WORK REQUEST: Each line of the listing that includes "study" should be reported.

AVAILABLE DATA:
:::

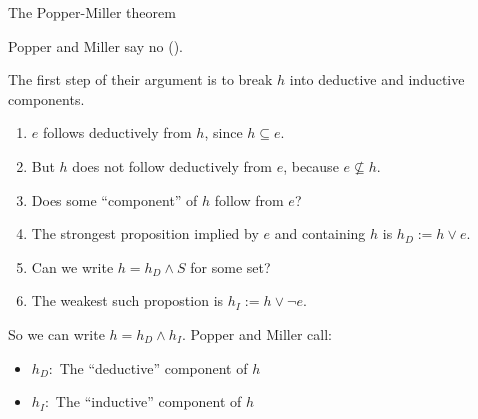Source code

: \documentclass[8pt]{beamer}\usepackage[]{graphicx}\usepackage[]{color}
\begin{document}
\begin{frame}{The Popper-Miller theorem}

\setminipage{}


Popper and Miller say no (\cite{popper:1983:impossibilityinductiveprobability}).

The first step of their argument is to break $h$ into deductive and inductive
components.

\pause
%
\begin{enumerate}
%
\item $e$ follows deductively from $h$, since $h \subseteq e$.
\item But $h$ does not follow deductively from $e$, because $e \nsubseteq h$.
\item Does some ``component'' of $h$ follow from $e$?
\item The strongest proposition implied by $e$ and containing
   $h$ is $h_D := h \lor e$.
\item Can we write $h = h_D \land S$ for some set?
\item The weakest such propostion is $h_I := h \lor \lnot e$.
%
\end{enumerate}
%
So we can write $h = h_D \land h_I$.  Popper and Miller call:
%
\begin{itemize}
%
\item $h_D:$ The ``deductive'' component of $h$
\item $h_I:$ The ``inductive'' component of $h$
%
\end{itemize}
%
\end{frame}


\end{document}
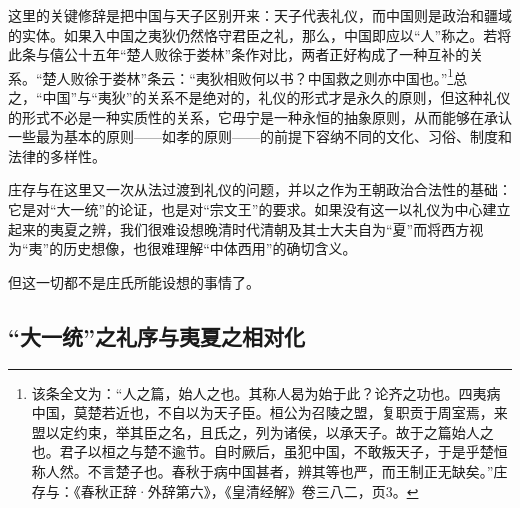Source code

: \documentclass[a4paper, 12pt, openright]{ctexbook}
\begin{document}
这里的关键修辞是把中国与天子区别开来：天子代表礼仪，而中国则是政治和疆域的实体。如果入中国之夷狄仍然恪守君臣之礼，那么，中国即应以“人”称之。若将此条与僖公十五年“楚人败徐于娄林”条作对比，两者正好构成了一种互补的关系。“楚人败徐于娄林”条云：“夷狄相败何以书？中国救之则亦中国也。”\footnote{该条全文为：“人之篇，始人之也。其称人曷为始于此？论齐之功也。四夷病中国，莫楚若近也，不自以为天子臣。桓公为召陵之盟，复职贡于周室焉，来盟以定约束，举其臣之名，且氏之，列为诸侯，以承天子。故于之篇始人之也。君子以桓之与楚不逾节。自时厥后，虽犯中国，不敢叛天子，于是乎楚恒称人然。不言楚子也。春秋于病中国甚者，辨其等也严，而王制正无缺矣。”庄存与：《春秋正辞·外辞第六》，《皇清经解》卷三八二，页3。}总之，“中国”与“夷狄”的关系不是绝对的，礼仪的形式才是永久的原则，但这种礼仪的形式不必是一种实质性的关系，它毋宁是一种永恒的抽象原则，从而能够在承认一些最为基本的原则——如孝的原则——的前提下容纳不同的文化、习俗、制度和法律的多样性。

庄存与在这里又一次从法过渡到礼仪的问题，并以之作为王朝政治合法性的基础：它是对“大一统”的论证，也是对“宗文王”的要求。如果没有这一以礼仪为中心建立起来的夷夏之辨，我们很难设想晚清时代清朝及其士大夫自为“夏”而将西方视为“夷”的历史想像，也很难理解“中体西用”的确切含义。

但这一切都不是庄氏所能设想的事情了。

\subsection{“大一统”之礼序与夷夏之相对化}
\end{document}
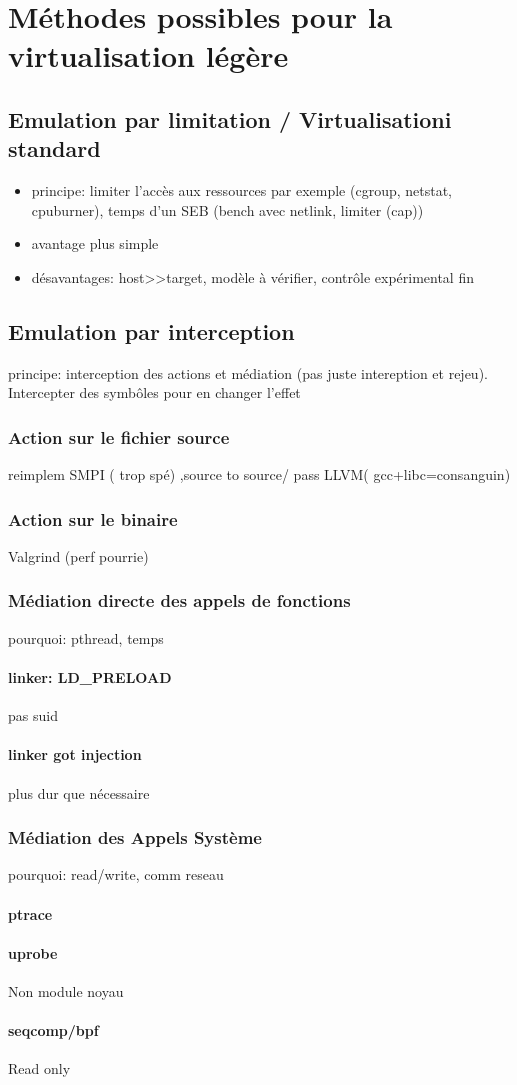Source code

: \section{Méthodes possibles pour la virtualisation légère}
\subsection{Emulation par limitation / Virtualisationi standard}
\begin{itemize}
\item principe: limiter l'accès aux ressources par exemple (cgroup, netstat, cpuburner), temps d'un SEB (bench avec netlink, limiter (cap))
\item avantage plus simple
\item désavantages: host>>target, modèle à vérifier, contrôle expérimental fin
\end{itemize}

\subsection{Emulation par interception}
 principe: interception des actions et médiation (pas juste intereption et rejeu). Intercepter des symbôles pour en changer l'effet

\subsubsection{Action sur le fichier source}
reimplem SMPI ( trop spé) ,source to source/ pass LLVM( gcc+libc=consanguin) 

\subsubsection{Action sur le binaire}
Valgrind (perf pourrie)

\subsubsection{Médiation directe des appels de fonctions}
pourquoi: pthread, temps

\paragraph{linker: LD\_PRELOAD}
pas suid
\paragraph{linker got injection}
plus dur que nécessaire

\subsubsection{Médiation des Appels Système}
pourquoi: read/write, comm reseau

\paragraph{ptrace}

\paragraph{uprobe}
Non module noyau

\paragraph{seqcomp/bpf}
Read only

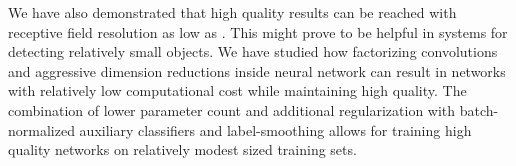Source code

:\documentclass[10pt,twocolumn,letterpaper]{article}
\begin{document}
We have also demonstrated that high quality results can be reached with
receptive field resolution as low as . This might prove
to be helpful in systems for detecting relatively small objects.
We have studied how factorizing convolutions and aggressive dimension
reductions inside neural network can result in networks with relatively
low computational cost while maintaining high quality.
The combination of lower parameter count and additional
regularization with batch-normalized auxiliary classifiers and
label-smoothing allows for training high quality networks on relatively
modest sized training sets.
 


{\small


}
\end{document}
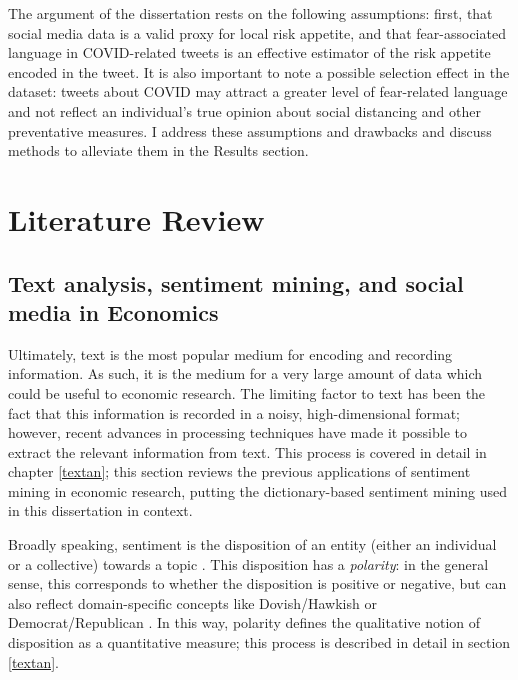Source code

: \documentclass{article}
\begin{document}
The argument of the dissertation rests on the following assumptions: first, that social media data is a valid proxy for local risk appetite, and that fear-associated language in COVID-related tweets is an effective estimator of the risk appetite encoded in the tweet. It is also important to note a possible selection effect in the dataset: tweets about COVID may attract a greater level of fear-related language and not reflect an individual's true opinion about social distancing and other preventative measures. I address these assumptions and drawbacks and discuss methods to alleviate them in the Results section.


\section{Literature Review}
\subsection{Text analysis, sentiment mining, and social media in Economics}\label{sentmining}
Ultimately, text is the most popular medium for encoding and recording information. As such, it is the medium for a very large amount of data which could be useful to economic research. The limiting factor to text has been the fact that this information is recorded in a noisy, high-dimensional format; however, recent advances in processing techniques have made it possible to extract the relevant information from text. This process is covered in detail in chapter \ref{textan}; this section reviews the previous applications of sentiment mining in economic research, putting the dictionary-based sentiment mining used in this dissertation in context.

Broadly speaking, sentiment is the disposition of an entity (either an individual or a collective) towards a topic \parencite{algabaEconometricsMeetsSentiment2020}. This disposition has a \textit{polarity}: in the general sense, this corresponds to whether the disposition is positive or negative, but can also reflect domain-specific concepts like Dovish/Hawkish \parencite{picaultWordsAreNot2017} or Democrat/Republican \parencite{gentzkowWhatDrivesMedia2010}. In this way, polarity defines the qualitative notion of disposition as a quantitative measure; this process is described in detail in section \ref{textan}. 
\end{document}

:::

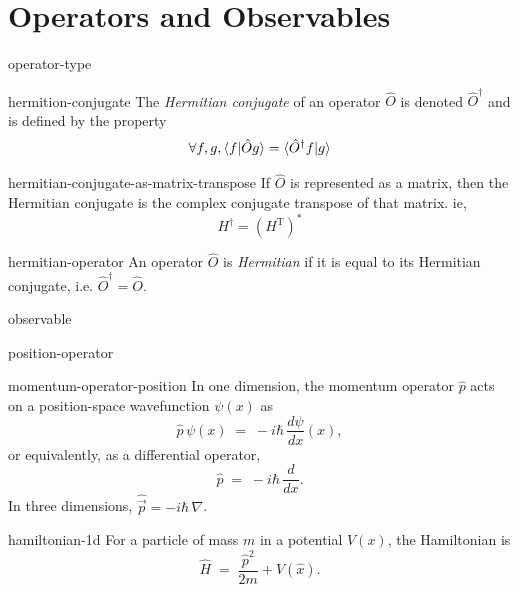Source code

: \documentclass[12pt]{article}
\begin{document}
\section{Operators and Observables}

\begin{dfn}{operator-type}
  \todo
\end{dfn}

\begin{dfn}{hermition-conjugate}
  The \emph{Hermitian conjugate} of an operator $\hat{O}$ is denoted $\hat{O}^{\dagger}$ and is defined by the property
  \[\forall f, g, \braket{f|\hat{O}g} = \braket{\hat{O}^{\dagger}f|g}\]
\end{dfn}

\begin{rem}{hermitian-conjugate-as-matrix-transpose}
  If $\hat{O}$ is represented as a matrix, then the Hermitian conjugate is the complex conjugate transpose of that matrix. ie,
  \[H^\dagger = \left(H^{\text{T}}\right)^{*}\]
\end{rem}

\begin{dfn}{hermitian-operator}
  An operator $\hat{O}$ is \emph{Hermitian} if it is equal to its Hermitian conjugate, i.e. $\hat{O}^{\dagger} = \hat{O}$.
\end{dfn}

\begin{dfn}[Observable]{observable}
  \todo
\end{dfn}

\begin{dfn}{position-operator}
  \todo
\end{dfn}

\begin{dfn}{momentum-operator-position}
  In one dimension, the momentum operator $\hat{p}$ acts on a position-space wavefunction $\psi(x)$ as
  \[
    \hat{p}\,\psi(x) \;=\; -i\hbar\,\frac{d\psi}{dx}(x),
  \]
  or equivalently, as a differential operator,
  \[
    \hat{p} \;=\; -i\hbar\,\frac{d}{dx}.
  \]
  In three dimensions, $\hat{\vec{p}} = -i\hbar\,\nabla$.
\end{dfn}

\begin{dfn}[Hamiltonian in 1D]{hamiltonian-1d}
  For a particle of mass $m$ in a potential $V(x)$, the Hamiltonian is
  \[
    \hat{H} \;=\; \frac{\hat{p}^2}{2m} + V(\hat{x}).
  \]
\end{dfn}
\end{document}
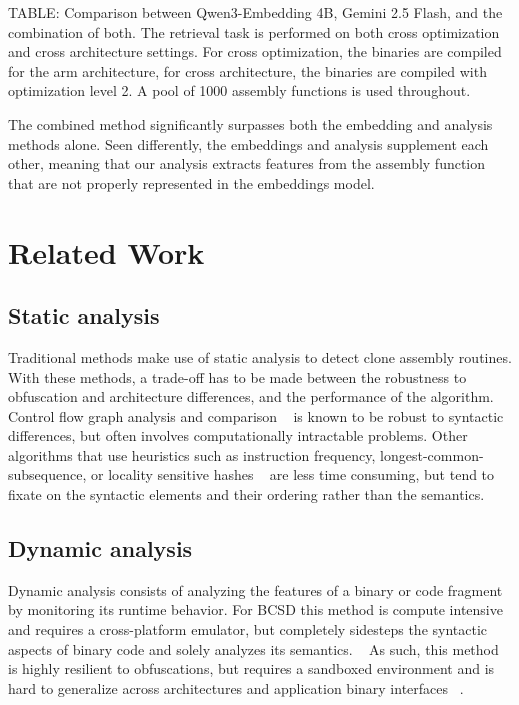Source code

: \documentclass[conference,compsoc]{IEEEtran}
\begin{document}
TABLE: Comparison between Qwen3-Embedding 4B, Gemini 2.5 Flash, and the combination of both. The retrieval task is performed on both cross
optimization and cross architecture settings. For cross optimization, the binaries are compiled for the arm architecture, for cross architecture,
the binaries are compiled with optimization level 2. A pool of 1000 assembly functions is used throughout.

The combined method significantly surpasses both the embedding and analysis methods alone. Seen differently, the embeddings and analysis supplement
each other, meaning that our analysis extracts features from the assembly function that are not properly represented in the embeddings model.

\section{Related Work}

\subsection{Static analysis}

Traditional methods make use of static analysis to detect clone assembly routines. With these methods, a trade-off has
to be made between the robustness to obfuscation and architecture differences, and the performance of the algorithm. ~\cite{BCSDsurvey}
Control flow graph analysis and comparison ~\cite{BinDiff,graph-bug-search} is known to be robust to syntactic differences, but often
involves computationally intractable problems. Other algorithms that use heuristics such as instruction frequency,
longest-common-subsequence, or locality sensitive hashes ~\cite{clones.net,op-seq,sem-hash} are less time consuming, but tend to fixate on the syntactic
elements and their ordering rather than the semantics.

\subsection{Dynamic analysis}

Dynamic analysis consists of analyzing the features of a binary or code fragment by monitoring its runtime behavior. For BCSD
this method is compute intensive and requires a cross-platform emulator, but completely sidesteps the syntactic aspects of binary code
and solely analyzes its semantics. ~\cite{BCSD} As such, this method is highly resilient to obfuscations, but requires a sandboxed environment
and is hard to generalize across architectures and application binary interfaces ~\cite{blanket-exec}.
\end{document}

:::

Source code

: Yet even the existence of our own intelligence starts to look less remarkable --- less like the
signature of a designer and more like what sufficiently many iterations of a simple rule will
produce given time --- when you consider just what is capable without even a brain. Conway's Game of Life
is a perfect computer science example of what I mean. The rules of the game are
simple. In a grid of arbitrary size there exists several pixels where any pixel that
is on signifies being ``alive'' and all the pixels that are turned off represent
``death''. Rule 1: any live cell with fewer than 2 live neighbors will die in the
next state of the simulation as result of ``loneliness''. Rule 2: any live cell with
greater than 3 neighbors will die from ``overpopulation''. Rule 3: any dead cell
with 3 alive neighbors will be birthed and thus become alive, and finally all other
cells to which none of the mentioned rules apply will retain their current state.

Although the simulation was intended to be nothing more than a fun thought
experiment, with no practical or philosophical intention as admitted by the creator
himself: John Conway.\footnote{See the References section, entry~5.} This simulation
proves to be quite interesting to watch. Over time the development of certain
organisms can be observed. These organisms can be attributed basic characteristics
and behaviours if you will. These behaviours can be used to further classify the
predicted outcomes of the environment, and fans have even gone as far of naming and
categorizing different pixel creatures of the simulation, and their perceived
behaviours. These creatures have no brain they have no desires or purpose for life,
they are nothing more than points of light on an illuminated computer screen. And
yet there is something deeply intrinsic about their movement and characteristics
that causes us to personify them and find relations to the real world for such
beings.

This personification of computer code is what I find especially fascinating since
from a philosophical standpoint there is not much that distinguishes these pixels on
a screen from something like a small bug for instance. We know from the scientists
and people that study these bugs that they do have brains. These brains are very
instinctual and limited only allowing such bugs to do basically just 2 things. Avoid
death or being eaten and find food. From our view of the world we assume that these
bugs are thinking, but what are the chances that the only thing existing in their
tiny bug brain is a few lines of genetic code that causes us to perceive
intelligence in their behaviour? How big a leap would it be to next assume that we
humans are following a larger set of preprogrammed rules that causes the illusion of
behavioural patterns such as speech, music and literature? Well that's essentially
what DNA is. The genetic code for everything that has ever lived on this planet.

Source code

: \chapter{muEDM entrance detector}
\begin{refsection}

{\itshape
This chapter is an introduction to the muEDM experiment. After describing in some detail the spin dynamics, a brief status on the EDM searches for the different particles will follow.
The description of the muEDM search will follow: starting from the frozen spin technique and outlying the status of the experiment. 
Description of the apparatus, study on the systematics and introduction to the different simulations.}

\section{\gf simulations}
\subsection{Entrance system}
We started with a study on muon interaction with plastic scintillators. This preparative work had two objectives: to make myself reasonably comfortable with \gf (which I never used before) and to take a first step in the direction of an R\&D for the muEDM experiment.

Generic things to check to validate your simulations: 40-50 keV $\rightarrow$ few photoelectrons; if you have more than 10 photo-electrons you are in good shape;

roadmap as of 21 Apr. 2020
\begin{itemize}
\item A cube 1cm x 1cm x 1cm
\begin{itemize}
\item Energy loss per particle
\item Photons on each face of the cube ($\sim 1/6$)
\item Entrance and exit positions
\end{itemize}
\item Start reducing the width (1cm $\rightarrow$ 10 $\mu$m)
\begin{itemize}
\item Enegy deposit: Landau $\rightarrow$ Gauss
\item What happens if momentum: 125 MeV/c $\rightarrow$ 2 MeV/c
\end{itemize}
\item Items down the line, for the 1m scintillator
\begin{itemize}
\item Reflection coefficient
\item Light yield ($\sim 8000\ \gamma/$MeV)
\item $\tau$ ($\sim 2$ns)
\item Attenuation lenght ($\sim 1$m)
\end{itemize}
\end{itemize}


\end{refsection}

:::

RESULT BELOW:
and people that study these bugs that they do have brains. These brains are very
Description of the apparatus, study on the systematics and introduction to the different simulations.}
We started with a study on muon interaction with plastic scintillators. This preparative work had two objectives: to make myself reasonably comfortable with \gf (which I never used before) and to take a first step in the direction of an R\&D for the muEDM experiment.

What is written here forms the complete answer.